**Plain-text document sources:**
* * * * * * * * *

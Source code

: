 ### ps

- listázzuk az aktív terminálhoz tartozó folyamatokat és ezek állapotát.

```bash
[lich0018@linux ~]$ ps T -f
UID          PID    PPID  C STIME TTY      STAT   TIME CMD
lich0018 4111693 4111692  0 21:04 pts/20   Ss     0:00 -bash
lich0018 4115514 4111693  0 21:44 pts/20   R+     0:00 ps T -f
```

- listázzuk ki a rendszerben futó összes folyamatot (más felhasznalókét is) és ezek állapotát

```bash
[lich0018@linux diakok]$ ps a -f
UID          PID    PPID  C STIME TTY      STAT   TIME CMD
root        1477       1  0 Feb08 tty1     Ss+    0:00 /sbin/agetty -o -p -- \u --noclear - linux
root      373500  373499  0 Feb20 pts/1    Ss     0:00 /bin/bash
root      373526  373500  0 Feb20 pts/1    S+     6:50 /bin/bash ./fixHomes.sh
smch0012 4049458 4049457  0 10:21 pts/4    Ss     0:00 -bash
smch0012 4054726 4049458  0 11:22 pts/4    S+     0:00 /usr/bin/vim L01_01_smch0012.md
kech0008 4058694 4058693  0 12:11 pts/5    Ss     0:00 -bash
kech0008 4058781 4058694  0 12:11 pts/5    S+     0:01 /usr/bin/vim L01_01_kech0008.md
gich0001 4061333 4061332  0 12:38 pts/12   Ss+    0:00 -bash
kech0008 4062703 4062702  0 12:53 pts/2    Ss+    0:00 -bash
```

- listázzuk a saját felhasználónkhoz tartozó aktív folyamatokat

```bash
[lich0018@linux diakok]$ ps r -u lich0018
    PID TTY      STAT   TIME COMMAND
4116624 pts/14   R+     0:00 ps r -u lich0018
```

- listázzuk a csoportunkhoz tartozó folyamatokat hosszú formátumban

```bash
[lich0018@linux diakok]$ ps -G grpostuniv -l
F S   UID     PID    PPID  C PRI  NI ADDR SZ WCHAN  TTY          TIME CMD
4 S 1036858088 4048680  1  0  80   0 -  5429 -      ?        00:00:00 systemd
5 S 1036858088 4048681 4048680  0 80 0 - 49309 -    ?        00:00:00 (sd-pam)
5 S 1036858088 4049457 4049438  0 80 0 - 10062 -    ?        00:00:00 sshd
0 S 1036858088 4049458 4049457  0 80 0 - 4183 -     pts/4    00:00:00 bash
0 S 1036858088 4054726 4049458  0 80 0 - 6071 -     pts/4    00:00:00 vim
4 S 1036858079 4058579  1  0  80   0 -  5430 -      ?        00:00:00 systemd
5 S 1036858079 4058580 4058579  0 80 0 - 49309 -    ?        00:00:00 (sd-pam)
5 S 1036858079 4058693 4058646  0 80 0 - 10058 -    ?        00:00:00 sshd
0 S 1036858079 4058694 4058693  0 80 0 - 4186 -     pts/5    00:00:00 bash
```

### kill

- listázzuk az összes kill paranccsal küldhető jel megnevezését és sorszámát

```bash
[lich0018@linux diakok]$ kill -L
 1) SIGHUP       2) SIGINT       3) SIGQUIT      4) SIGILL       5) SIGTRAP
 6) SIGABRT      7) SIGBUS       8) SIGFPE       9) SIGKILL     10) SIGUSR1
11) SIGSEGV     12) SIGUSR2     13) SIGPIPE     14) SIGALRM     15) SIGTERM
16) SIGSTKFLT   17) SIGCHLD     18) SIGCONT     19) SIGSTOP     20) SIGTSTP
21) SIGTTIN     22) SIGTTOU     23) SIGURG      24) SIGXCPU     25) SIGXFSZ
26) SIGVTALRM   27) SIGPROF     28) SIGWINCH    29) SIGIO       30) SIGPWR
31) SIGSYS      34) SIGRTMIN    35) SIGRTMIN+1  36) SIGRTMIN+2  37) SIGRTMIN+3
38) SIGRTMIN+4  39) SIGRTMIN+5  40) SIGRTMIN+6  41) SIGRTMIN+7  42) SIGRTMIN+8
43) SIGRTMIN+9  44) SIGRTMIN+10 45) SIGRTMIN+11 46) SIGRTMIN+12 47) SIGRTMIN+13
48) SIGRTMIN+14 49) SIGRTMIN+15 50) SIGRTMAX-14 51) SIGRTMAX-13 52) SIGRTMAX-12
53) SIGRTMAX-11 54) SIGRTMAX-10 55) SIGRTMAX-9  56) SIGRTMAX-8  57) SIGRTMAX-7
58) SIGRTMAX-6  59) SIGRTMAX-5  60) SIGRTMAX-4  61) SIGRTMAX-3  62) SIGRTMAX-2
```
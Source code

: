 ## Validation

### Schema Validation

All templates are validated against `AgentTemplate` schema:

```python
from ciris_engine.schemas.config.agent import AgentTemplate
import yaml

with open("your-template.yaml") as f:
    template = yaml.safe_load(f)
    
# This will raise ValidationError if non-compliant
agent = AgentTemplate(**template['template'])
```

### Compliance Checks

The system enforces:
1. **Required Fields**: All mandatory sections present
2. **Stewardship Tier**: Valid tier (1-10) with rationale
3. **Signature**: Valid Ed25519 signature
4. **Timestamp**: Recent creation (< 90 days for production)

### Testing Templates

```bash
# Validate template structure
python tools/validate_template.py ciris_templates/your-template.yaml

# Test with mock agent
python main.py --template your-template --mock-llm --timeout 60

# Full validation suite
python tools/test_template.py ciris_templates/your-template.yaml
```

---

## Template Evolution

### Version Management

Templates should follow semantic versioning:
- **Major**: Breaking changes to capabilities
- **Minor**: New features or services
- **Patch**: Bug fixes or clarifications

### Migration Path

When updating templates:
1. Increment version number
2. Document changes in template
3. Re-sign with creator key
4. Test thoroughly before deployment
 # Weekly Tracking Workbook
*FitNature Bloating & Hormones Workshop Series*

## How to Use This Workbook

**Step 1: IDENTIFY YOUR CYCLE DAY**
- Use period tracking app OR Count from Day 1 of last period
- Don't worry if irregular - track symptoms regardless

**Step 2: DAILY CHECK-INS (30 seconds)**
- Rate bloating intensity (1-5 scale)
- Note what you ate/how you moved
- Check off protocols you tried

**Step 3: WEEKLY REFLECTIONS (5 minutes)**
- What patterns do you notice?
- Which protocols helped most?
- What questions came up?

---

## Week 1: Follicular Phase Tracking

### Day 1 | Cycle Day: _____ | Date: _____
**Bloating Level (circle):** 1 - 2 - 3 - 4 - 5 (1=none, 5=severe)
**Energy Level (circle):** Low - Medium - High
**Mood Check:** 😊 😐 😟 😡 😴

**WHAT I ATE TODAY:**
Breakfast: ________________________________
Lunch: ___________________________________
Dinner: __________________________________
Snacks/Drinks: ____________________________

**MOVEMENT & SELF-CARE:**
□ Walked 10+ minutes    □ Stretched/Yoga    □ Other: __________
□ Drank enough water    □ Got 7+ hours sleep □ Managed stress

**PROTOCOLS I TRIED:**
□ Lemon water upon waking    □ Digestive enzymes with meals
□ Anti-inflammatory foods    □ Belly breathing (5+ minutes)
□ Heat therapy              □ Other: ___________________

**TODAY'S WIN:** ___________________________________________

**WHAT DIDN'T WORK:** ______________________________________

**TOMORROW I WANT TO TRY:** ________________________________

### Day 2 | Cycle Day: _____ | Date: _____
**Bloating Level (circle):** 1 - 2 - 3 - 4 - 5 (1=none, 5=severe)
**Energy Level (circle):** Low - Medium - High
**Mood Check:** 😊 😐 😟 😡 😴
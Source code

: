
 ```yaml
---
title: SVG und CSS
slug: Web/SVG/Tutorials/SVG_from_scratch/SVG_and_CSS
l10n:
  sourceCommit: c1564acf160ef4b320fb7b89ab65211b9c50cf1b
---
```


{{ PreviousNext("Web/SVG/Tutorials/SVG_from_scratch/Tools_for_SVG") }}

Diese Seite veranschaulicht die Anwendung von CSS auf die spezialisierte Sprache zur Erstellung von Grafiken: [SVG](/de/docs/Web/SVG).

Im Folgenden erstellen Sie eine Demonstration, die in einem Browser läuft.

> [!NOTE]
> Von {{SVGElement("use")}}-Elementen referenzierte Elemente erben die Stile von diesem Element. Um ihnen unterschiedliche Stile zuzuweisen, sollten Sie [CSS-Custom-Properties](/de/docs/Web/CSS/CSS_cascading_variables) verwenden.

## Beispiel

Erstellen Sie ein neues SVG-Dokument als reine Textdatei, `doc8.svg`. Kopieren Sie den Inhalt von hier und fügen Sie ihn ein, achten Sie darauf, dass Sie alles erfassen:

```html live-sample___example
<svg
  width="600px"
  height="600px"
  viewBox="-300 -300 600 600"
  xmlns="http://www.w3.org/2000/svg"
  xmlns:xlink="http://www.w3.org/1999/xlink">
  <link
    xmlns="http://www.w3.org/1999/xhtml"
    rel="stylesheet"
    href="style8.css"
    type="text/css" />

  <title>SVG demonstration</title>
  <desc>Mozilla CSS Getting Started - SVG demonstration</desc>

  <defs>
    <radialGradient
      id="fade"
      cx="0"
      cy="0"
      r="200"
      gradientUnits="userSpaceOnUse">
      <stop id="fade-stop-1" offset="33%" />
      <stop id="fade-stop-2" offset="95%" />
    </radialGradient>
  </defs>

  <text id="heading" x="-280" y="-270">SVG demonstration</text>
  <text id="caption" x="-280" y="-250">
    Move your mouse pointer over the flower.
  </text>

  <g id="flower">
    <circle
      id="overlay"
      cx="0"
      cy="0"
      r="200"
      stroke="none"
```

* * * * * * * * *

**Work order:** Find the word "AgentTemplate" in the records, and report each line that has it.

**Task response:**
All templates are validated against `AgentTemplate` schema:
from ciris_engine.schemas.config.agent import AgentTemplate
agent = AgentTemplate(**template['template'])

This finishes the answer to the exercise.